L’individualisme possessif, spéculatif (et néamoins romain) de Hegel, quelques remarques sur la théorie hégelienne de la propriété

jeudi 1er janvier 2004 par Mikhail Dorel Xifaras

Jean-François Kervégan (dir.) Hegel, penseur du droit, à paraître en 2004
Editions du CNRS, Paris

La doctrine hégelienne de la propriété énonce le caractère absolu de l’institution et sa relativisation par l’effectuation du principe de la personnalité.

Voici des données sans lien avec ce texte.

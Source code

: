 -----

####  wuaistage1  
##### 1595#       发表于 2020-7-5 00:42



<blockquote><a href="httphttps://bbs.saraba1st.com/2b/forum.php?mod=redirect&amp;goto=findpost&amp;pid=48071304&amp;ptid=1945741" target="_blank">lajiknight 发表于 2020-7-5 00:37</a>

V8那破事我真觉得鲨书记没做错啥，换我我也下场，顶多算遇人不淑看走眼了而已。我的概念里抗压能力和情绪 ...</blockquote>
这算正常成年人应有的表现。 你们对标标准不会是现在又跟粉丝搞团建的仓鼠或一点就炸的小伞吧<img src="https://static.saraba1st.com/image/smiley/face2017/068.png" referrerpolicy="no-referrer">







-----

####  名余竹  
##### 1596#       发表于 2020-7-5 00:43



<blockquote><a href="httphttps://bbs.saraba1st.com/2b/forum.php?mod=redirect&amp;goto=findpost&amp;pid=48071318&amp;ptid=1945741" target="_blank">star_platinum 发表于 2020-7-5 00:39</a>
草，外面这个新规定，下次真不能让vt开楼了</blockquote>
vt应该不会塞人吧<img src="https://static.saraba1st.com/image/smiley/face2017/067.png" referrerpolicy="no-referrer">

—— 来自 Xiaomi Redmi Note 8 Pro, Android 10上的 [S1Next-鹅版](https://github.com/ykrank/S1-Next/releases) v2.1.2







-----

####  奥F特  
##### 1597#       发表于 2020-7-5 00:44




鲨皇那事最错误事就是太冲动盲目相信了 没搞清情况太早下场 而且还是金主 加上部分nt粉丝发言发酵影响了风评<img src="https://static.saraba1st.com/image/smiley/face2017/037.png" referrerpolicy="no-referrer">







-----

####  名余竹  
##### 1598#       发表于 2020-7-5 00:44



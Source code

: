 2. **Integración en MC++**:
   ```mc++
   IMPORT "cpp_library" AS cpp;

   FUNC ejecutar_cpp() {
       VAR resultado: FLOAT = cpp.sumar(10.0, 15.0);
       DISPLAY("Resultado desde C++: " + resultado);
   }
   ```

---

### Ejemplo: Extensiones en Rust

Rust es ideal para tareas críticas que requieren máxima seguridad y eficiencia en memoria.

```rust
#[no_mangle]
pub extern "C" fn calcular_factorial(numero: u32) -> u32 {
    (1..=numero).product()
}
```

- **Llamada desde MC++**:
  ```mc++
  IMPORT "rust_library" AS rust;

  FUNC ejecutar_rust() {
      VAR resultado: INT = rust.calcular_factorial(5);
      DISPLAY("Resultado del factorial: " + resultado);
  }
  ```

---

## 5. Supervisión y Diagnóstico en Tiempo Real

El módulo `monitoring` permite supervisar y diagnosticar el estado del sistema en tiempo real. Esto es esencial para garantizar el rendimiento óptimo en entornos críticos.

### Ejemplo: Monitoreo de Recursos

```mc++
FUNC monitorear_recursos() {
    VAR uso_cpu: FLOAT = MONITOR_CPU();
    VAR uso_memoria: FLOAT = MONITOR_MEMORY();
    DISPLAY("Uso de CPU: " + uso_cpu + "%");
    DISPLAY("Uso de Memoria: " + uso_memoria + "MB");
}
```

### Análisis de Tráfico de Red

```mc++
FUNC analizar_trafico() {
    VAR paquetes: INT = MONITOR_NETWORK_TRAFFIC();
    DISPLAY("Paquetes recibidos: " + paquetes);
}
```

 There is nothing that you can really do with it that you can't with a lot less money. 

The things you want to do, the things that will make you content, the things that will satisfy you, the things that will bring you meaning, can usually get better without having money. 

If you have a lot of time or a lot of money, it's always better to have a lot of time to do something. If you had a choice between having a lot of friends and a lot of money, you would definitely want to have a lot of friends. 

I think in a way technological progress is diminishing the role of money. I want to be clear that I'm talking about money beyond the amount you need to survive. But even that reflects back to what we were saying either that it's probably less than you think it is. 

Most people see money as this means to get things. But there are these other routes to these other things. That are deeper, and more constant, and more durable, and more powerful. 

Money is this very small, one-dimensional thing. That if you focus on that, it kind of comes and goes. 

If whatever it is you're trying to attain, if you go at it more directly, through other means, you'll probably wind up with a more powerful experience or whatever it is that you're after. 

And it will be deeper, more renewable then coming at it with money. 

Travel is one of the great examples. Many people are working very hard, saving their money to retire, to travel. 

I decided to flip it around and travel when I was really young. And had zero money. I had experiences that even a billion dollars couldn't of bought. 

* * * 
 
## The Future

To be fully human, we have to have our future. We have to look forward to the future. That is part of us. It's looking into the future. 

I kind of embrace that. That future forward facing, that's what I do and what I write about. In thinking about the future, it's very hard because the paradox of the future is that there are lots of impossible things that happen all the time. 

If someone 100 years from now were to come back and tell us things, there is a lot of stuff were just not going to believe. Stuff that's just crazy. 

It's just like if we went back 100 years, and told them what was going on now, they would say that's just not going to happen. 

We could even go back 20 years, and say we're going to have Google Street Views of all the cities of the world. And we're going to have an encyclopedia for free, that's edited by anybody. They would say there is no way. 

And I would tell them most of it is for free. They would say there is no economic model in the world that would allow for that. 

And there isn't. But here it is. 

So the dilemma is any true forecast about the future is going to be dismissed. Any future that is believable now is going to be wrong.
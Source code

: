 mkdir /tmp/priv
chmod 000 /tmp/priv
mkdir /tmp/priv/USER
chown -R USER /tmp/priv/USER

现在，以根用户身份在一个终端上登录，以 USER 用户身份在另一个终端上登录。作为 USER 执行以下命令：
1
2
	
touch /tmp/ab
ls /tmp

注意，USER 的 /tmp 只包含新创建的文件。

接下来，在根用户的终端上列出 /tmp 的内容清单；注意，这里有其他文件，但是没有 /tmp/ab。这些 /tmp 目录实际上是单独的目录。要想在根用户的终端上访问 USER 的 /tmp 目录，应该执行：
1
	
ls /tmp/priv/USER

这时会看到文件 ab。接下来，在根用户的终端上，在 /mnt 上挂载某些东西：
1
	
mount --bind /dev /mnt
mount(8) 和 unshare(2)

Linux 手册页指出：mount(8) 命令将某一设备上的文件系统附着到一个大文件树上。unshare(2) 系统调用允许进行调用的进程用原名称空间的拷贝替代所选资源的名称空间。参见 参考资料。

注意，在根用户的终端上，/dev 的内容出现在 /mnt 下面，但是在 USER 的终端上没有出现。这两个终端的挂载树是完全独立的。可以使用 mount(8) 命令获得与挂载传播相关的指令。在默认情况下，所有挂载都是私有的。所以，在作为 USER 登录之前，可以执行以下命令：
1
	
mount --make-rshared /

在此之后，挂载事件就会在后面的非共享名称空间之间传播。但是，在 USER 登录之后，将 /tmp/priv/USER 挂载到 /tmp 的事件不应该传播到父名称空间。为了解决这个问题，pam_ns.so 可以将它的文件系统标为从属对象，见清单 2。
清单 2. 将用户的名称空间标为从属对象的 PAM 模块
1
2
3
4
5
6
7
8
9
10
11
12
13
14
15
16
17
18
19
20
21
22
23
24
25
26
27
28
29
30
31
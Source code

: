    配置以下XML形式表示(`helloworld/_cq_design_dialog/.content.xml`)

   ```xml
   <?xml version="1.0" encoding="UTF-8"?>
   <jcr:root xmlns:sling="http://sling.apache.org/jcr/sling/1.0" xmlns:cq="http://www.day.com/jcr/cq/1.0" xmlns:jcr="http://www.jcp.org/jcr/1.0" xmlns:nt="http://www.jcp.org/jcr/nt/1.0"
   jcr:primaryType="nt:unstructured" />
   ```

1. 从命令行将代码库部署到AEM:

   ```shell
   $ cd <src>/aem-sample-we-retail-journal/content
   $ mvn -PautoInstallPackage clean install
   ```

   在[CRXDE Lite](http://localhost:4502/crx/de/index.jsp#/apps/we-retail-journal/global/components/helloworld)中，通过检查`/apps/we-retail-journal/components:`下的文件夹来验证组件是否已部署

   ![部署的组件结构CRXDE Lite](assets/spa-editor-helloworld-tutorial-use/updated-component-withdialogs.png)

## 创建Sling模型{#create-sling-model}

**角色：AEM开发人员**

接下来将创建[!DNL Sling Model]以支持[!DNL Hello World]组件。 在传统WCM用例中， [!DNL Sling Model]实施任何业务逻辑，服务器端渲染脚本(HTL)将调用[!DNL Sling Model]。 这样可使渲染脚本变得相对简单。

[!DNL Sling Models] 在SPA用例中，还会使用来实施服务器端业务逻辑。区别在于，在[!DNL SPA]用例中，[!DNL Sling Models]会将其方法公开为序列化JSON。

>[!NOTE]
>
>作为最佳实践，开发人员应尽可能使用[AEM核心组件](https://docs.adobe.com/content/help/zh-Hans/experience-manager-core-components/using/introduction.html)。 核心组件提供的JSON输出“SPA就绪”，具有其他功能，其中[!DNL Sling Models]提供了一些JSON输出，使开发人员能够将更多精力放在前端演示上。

Cet article propose une caractérisation de ce dernier comme conflit entre deux configurations distinctes du concept de propriété : la propriété externe, conçue comme le dominium in plena potestas de la romanistique, et la propriété interne, ou propriété de soi constitutive de la personnalité, pensée comme patrimoine personnel. La relativisation de la propriété extérieure ne sort donc pas du cadre de l’appropriation privative, mais s’inscrit dans celui - plus large - de la patrimonialisation de soi et du monde, qui se confond chez Hegel avec le devenir de la liberté personnelle. Dans cet article, j’ai voulu montrer, dans et contre Hegel, que les configurations empiriques de la propriété informent et organisent la théorie hégelienne de la propriété, et qu’il convient par conséquent de les considérer en elles-mêmes et non comme de simples figures d’un concept unique qui leur préexiste.